A super-order is thus a *potential *aggregate of all *particular *varieties
of order and uniformity; i.e., it contains the *general *conditions which
permit the determination of *individual *cases of order and uniformity.
Peirce went on to identify another property of a potential aggregate.

CSP:  A potential collection, more multitudinous than any collection of
distinct individuals can be, cannot be entirely vague. For the potentiality
supposes that the individuals are determinable in every multitude. That is,
they are determinable as distinct. But there cannot be a distinctive
quality for each individual; for these qualities would form a collection
too multitudinous for them to remain distinct. It must therefore be by
means of relations that the individuals are distinguishable from one
another. (CP 6.188, RLT:248)


Relations constitute a particular variety of order.  Hence there can be no
relations, and therefore no distinguishable individuals, without a
super-order that contains the general conditions which permit their
determination.  After giving the cave illustration, Peirce observed "that
nothing but a rigidly exact logic of relations can be your guide in such a
field," and that "when continua of higher dimensionality than 3 are
considered ... we begin to have systems of relations between the different
dimensions."  This is followed by a paragraph that Jeff quoted previously.

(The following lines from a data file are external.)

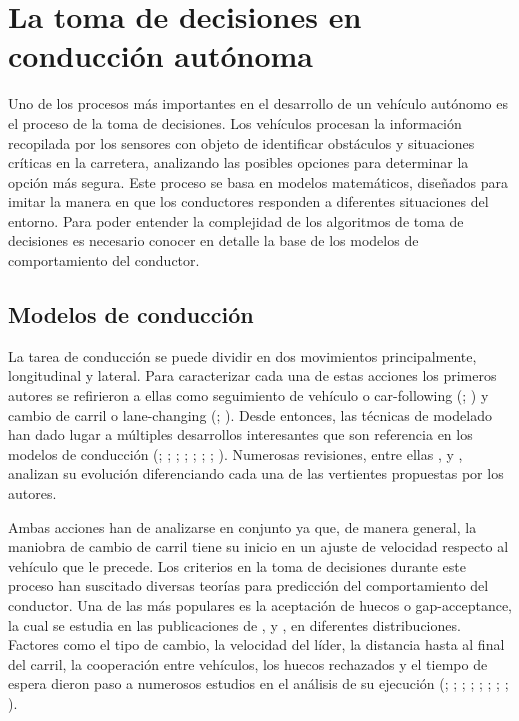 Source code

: \section{La toma de decisiones en conducción autónoma }
Uno de los procesos más importantes en el desarrollo de un vehículo autónomo es el proceso de la toma de decisiones. Los vehículos procesan la información recopilada por los sensores con objeto de identificar obstáculos y situaciones críticas en la carretera, analizando las posibles opciones para determinar la opción más segura. Este proceso se basa en modelos matemáticos, diseñados para imitar la manera en que los conductores responden a diferentes situaciones del entorno. Para poder entender la complejidad de los algoritmos de toma de decisiones es necesario conocer en detalle la base de los modelos de comportamiento del conductor.

\subsection{Modelos de conducción}
La tarea de conducción se puede dividir en dos movimientos principalmente, longitudinal y lateral. Para caracterizar cada una de estas acciones los primeros autores se refirieron a ellas como seguimiento de vehículo o car-following (\cite{reuschel}; \cite{pipes}) y cambio de carril o lane-changing (\cite{sparmann}; \cite{gipps}). Desde entonces, las técnicas de modelado han dado lugar a múltiples desarrollos interesantes que son referencia en los modelos de conducción (\cite{chandler}; \cite{herman59}; \cite{newell}; \cite{gazis}; \cite{bexelius}; \cite{ahmed96}; \cite{halati}; \cite{toledo03}). Numerosas revisiones, entre ellas \textcite{brackstone}, \textcite{olstam} y \textcite{diaz}, analizan su evolución diferenciando cada una de las vertientes propuestas por los autores. 

Ambas acciones han de analizarse en conjunto ya que, de manera general, la maniobra de cambio de carril tiene su inicio en un ajuste de velocidad respecto al vehículo que le precede. Los criterios en la toma de decisiones durante este proceso han suscitado diversas teorías para predicción del comportamiento del conductor. Una de las más populares es la aceptación de huecos o gap-acceptance, la cual se estudia en las publicaciones de \textcite{herman61}, \textcite{drew} y \textcite{miller}, en diferentes distribuciones. Factores como el tipo de cambio, la velocidad del líder, la distancia hasta al final del carril, la cooperación entre vehículos, los huecos rechazados y el tiempo de espera dieron paso a numerosos estudios en el análisis de su ejecución (\cite{mahmassani}; \cite{gipps}; \cite{madanat}; \cite{cassidy}; \cite{ahmed96}; \cite{yang96}; \cite{halati}; \cite{hidas}; \cite{toledo07}).

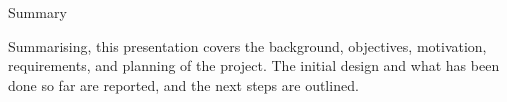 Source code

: \begin{frame}{Summary}

Summarising, this presentation covers the background, objectives, motivation, requirements, and planning of the project. The initial design and what has been done so far are reported, and the next steps are outlined.

\end{frame}
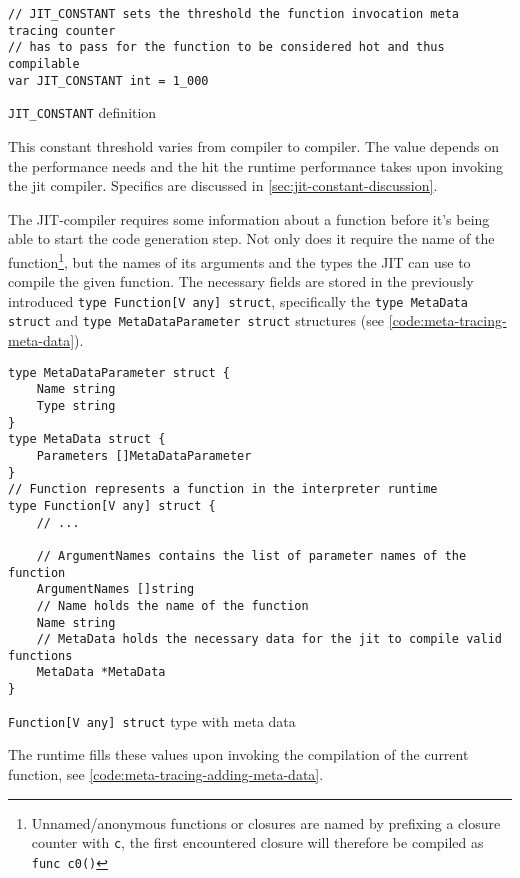 \begin{listing}[H]
    \begin{verbatim}
// JIT_CONSTANT sets the threshold the function invocation meta tracing counter
// has to pass for the function to be considered hot and thus compilable
var JIT_CONSTANT int = 1_000
    \end{verbatim}
    \caption{\texttt{JIT\_CONSTANT} definition}
    \label{code:jit-constant}
\end{listing}

This constant threshold varies from compiler to compiler. The value depends on
the performance needs and the hit the runtime performance takes upon
invoking the jit compiler. Specifics are discussed in \autoref{sec:jit-constant-discussion}.

The JIT-compiler requires some information about a function before it's being
able to start the code generation step. Not only does it require the name of
the function\footnote{Unnamed/anonymous functions or closures are named by
prefixing a closure counter with \texttt{c}, the first encountered closure
will therefore be compiled as \texttt{func c0()}}, but the names of its
arguments and the types the JIT can use to compile the given function. The
necessary fields are stored in the previously introduced \texttt{type Function[V any] struct},
specifically the \texttt{type MetaData struct}
and \texttt{type MetaDataParameter struct} structures (see
\autoref{code:meta-tracing-meta-data}).

\begin{listing}[H]
    \begin{verbatim}
type MetaDataParameter struct {
	Name string
	Type string
}
type MetaData struct {
	Parameters []MetaDataParameter
}
// Function represents a function in the interpreter runtime
type Function[V any] struct {
    // ...

    // ArgumentNames contains the list of parameter names of the function
    ArgumentNames []string
    // Name holds the name of the function
    Name string
    // MetaData holds the necessary data for the jit to compile valid functions
    MetaData *MetaData
}
    \end{verbatim}
    \caption{\texttt{Function[V any] struct} type with meta data}
    \label{code:meta-tracing-meta-data}
\end{listing}

The runtime fills these values upon invoking the compilation of the current
function, see \autoref{code:meta-tracing-adding-meta-data}.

CSP:  A continuum may have any discrete multitude of dimensions whatsoever.
If the multitude of dimensions surpasses all discrete multitudes there
cease to be any distinct dimensions. I have not as yet obtained any
logically distinct conception of such a continuum. Provisionally, I
identify it with the *uralt *vague generality of the most abstract
potentiality. (RLT 253-254)


A continuum of "the multitude of dimensions that surpasses all discrete
multitudes" would be the ultimate potential aggregate, and thus the
ultimate super-order.  What does Peirce later say that "the clean
blackboard" (CP 6.203, RLT:261) represents?  "The original vague
potentiality ... a continuum of some indefinite multitude of dimensions
..."  I am guessing that Gary R. characterized the blackboard as
"*ur*-continuity"
precisely because Peirce here referred to "the *uralt* vague generality of
the most abstract potentiality."  He was talking about the same thing in
both passages, as well as in CP 6.490 when he discussed super-order.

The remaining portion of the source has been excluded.